The HCL/Peroxide really didn't do anything past the surface. The process you mentioned concerning the production on of a "cornflake" really is the way to go. Tomorrow I'll melt it down and pour it into a metal five gallon bucket. We'll see how the cornflake comes out.


----------



## Acid_Bath76 (Jul 22, 2011)

So it's been a while. I spent some time reading, which I should have done to begin with. Thanks for everyone's help along the way. Oh, and Harold... thank you very much. Now onto the next batch!


----------



## seawolf (Jul 23, 2011)

Looks much better this time. What was the weight? Reading Hoke is the best start then read Harold V's posts for tried and proven steps to get the best results.
Mark


----------



## nickvc (Jul 23, 2011)

Acid bath just one comment on your later photos, I hope you don't heat your glassware directly on that ring! If you do and you think that button was a mess wait until the glass breaks.
Always put beakers on heat pads , steel sheet anything to avoid direct heat which will cause a certain catastrophe.


----------



## Anonymous (Jul 23, 2011)

nickvc said:


> I hope you don't heat your glassware directly on that ring! If you do and you think that button was a mess wait until the glass breaks.


It's ok Nick.That is a single sided hotplate.The element sits below an iron top.
I think it's hysterical that,Acid_bath had the foresight to make sure we knew that the gas can in the back was full of water,not gas.That is awesome.


----------



## Acid_Bath76 (Jul 23, 2011)

Woops, I forgot to mention the weight.

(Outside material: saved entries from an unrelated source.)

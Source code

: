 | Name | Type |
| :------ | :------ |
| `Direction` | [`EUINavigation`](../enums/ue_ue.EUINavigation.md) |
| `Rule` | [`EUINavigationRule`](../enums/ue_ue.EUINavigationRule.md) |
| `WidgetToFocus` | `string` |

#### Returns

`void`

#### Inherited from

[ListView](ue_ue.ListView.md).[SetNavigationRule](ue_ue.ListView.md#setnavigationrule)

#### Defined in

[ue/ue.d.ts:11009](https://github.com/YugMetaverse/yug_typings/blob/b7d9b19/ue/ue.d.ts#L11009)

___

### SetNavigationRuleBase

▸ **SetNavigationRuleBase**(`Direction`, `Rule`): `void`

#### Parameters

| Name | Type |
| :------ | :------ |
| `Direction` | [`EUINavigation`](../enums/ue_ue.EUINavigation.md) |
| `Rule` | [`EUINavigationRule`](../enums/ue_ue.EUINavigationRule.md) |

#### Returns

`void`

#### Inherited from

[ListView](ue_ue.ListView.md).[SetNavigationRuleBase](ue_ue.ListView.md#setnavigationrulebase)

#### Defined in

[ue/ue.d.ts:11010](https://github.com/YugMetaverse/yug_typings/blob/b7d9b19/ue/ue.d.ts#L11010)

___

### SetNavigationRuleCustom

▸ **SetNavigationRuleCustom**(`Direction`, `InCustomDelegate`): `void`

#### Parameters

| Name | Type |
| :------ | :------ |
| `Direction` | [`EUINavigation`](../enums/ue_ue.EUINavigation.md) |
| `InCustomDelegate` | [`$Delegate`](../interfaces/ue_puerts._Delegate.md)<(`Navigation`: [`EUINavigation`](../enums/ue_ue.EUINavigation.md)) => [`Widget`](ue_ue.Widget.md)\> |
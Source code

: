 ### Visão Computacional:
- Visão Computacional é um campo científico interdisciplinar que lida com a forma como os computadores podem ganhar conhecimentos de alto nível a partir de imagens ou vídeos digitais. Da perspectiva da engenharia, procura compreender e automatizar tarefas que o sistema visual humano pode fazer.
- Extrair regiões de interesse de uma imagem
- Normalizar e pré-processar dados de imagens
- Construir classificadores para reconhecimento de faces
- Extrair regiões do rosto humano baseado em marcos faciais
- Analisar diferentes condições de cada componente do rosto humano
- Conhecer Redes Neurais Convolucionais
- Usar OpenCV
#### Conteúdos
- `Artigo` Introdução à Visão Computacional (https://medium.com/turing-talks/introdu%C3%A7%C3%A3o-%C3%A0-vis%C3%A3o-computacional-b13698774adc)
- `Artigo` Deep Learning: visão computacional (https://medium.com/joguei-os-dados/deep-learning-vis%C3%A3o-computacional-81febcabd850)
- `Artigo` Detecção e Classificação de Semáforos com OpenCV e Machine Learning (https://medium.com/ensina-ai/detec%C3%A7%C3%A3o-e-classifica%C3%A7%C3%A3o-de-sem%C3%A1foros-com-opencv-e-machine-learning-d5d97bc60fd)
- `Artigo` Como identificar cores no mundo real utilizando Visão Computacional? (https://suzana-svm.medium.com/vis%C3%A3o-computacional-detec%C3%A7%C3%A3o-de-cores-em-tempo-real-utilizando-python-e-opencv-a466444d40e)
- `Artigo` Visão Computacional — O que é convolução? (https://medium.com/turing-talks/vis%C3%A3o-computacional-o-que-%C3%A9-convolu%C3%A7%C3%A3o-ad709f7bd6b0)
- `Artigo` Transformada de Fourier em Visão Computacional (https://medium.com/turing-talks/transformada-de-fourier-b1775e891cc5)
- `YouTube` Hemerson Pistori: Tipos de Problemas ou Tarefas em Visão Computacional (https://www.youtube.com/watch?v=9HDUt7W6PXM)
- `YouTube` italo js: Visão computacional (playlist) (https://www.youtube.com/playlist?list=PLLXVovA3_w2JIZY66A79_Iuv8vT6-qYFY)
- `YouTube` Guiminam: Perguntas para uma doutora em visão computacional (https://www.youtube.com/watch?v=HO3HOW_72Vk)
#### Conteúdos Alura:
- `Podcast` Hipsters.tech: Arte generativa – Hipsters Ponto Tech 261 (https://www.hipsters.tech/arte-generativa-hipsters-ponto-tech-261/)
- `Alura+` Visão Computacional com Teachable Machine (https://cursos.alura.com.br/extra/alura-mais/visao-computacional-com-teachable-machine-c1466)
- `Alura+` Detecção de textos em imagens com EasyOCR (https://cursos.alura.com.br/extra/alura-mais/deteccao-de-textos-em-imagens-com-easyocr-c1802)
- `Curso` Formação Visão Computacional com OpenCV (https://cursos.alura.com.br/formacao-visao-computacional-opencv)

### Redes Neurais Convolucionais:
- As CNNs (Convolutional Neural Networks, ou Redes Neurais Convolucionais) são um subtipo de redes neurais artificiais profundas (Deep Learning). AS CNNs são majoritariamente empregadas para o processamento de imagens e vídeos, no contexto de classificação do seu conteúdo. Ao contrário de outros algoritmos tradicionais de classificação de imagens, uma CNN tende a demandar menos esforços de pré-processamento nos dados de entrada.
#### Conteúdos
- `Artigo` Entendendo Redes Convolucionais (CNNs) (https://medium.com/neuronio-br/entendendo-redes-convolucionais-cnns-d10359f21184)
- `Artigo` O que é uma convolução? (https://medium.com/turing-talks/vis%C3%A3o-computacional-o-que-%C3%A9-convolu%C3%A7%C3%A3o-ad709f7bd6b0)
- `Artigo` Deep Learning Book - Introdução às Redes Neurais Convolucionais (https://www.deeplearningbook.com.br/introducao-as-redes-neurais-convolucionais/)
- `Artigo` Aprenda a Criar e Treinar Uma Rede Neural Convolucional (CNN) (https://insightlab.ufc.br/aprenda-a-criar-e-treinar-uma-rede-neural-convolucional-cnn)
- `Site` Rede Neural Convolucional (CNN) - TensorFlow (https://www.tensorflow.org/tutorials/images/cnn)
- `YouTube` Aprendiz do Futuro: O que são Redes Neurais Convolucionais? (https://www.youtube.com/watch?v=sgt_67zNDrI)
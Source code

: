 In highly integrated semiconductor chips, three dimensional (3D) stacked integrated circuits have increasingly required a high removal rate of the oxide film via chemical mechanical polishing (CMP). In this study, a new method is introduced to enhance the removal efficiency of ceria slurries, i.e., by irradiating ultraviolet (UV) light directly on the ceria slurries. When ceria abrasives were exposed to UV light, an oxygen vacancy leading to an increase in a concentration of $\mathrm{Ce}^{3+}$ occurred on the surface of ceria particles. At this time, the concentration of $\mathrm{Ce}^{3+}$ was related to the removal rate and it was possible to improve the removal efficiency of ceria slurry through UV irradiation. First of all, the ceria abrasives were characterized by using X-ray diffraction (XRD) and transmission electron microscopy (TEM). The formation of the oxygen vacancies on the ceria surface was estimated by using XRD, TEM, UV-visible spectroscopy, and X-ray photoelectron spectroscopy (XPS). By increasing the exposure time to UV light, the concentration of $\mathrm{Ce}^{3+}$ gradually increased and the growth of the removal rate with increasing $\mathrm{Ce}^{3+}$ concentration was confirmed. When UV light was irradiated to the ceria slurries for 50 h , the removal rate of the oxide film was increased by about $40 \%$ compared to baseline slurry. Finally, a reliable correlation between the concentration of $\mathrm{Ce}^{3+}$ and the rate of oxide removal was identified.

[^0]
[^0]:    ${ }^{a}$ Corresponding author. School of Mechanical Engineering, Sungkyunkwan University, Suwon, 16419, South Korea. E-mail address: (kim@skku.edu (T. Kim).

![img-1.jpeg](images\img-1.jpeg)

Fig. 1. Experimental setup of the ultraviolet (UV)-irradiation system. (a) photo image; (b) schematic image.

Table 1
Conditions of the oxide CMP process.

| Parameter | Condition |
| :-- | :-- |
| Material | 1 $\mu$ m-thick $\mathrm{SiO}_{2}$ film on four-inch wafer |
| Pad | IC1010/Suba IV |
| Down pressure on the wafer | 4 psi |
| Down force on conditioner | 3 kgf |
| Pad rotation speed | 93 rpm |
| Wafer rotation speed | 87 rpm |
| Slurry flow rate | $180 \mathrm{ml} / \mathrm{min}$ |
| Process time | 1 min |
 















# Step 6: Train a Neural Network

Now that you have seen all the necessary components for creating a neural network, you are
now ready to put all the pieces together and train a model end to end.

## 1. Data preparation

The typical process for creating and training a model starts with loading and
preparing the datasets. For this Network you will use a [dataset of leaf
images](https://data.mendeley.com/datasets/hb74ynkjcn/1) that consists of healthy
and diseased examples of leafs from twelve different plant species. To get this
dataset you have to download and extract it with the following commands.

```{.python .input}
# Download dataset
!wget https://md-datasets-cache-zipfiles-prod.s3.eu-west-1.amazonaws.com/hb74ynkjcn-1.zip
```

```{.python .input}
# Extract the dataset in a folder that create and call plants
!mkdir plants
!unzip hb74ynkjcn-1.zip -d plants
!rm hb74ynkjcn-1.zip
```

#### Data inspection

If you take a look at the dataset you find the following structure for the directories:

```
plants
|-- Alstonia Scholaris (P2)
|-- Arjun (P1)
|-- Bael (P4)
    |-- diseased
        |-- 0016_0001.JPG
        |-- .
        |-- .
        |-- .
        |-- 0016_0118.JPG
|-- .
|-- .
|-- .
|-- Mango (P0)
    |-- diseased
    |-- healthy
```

It came in at 3.5g. Some was dissolved in the two HCL baths. I kept all the solutions, and tested a final time before cleaning up. I just looked at the HCL and knew something wasn't right. The HCL had a golden hue to it. Stannous usually tells the truth. Sure enough, there was a little gold dissolved in there. The powders haven't been added to the total weight. If anything, it might add another tenth of a gram... maybe. Anyhow, it's been an awesome education! Expensive too. Would have saved a lot of money and time, had I just taken it slow.


----------



## Harold_V (Jul 24, 2011)

Acid_Bath76 said:


> Woops, I forgot to mention the weight. It came in at 3.5g. Some was dissolved in the two HCL baths. I kept all the solutions, and tested a final time before cleaning up. I just looked at the HCL and knew something wasn't right. The HCL had a golden hue to it. Stannous usually tells the truth. Sure enough, there was a little gold dissolved in there. The powders haven't been added to the total weight. If anything, it might add another tenth of a gram... maybe. Anyhow, it's been an awesome education! Expensive too. Would have saved a lot of money and time, had I just taken it slow.


I commend you for taking functional advice instead of copping an attitude, as some do! :roll: 
You have reaped the reward you worked hard to obtain. Well done! You can be justly proud. 

Harold


----------



## dtectr (Jul 24, 2011)

Acid_Bath76 said:


> I recently bought a furnace for metal casting as well as for making some artsy type stuff. I make all sorts of little things using the greensand technique, and just had to go ahead with a batch of scrap. My materials consisted of a bunch of processed fingers from RAM and video cards. I probably had a large softball size load of fingers after the AP wash. Since supplies are not an issue, I went ahead and gave it a run through the furnace with a flux. What I have is below! I realize the gold is pretty dirty, and will need to be refined further, but it's just neat to see all this in action. All the slag is being saved, and when I have enough I'll crush it into a very fine powder and process for values.
> I've been thinking about different techniques to clean a dirty nugget, such as the one I have. There is certainly a little copper in there. Any thoughts would be appreciated. Thanks!!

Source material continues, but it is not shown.